Problem description:
Find every line below that contains the word "Оплатил" and copy it out.

Source records:

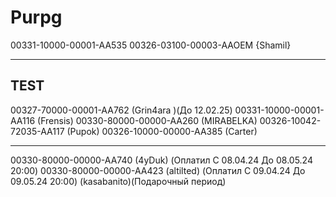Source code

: # Purpg
00331-10000-00001-AA535
00326-03100-00003-AAOEM {Shamil}

-------
TEST
-------
00327-70000-00001-AA762 (Grin4ara )(До 12.02.25)
00331-10000-00001-AA116 (Frensis)
00330-80000-00000-AA260 (MIRABELKA)
00326-10042-72035-AA117 (Pupok)
00326-10000-00000-AA385 (Carter)



-------
00330-80000-00000-AA740 (4yDuk) (Оплатил C 08.04.24 До 08.05.24  20:00) 
00330-80000-00000-AA423 (altilted) (Оплатил C 09.04.24 До 09.05.24  20:00) 
(kasabanito)(Подарочный период) 

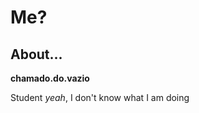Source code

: # Me?

## About...
<strong>chamado.do.vazio</strong>

Student <em>yeah</em>, I don't know what I am doing

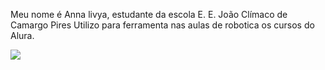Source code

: Meu nome é Anna livya, estudante da escola E. E. João Clímaco de Camargo Pires
Utilizo para ferramenta nas aulas de robotica os cursos do Alura.

![](https://media1.tenor.com/m/IumW7irOv08AAAAC/dachshund-skate.gif)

Solution to the problem:
00330-80000-00000-AA740 (4yDuk) (Оплатил C 08.04.24 До 08.05.24  20:00) 
00330-80000-00000-AA423 (altilted) (Оплатил C 09.04.24 До 09.05.24  20:00) 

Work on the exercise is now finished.